“Introduction to the World of Virtualization and Defragmentation Part 2.”
Complete Transcript of
Michael Materie – Rick Cadruvi – Diskeeper Interview
on Let’s Talk Computers
Host Alan Ashendorf
June 6 2008
Alan: Today on Let’s Talk Computers we will continue our conversation on “The Introduction of the World of Virtualization.” Our guests today are Michael Materie, Spokesperson for Diskeeper Corporation and Rick Cadruvi, Senior Software Engineer with Diskeeper. Welcome back to Let’s Talk Computers, Guys.
Michael: Hi, Alan. Thanks for having us on.
Alan: The last time we touched on just some of benefits of why companies and corporations are turning to virtual computers and you talked about the fact that virtualization is just in its infancy.
Alan: Are there any kind of standards that all companies must adhere to or is it that each company is trying their own way of virtualization?

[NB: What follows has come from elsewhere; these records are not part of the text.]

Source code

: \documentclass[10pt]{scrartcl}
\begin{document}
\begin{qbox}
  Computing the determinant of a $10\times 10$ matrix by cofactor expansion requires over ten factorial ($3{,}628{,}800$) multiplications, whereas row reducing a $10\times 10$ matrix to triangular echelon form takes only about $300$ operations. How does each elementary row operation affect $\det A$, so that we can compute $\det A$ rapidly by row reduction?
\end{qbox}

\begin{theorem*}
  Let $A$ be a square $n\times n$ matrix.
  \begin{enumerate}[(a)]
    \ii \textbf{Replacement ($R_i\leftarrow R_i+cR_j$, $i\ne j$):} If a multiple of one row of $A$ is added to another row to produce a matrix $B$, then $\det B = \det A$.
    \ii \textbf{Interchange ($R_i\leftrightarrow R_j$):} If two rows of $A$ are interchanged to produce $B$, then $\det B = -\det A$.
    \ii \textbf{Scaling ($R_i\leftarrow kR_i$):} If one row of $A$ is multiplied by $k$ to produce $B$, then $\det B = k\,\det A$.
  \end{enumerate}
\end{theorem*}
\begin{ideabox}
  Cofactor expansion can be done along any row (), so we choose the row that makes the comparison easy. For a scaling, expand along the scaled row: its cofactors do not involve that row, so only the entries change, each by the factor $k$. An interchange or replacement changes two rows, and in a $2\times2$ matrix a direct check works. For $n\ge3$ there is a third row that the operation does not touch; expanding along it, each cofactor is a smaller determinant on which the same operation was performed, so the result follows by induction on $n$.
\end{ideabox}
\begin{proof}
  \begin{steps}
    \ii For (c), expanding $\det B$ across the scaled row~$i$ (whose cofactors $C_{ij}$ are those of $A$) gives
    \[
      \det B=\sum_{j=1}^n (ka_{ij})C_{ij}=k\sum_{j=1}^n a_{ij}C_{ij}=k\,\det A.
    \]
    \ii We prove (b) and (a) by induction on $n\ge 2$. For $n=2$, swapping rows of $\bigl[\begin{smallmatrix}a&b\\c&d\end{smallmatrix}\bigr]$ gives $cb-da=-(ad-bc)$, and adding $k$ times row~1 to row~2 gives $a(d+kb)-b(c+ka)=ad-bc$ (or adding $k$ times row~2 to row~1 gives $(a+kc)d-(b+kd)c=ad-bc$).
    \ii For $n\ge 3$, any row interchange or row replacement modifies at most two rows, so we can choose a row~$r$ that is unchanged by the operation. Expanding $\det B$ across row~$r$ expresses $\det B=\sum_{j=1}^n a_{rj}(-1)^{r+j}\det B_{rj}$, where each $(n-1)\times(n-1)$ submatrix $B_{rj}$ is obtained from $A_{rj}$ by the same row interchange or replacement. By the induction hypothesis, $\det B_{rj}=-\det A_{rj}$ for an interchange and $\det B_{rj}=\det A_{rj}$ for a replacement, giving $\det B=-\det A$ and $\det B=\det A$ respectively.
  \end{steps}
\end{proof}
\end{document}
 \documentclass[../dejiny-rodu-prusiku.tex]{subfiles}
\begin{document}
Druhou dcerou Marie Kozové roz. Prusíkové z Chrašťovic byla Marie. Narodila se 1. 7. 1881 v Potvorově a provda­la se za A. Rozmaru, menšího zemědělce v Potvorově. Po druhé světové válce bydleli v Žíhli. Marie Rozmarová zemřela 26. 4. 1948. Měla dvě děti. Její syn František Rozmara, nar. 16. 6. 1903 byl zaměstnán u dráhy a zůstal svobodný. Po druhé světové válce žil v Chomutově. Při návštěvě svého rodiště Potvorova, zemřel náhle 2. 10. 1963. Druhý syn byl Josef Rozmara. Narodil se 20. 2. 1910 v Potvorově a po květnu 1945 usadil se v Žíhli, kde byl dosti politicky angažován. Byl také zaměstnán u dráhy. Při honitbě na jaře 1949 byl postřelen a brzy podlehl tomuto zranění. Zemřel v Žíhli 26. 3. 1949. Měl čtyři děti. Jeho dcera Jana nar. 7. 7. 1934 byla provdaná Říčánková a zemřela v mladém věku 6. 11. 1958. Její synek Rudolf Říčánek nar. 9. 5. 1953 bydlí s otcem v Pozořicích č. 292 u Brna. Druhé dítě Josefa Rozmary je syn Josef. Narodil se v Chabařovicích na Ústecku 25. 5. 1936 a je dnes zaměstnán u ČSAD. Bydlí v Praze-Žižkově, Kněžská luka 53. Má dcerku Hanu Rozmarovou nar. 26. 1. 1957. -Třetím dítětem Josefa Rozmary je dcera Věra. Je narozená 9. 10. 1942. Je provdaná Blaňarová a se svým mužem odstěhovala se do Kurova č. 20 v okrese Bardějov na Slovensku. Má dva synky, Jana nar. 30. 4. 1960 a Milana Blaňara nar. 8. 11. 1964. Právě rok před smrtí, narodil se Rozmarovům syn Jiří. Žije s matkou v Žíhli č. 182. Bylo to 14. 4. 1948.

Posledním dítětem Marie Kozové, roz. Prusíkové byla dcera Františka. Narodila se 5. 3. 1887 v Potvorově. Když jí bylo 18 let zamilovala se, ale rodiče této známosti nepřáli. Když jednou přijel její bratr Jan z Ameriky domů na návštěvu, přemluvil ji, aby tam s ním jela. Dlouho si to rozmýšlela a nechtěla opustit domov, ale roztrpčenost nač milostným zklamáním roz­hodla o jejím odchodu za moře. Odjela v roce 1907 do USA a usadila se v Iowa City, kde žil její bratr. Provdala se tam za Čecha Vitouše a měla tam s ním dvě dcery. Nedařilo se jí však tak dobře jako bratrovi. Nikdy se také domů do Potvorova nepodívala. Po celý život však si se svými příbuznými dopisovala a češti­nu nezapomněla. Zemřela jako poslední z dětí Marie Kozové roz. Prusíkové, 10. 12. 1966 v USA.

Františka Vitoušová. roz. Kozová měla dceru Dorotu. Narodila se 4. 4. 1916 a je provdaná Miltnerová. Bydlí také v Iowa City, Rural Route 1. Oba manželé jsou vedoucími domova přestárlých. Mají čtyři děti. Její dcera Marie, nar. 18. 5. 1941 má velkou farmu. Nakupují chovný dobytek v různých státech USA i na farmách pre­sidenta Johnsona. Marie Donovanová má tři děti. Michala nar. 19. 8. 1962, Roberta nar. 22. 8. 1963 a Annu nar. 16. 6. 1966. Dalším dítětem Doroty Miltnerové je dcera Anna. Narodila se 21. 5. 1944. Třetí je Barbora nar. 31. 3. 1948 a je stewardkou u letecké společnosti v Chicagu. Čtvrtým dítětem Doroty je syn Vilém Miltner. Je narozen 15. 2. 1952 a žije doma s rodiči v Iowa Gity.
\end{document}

Michael: There definitely are a number of types of common virtualization – three that we could cover really quickly. The hypervisor type of solution that would include the VMware ESX technology, which would include the Microsoft Hyper-V functionality, which is coming out within the next few months from Microsoft for Server 2008. More common in developer arena or in the gamer or home user arena are some of the freeware tools like Virtual PC that Microsoft puts out or VMware Server product. VMware has that is free.
Parallels would be a great example of a popular product that Mac users like to use. And then there is application virtualization, which would allow companies like Altiris that just virtualize an application itself and kind of sandbox it.
Alan: When you are looking it from an Admin’s point of view, I know that you have graphs and you have statistics on where the files are on the hard drive, but when you’re talking about virtualization, you could be running an email server, you could be running an SQL server all on the same physical box, but each one of those is like a separate virtual process. How can you tell which is being defragged and which needs to be defragged?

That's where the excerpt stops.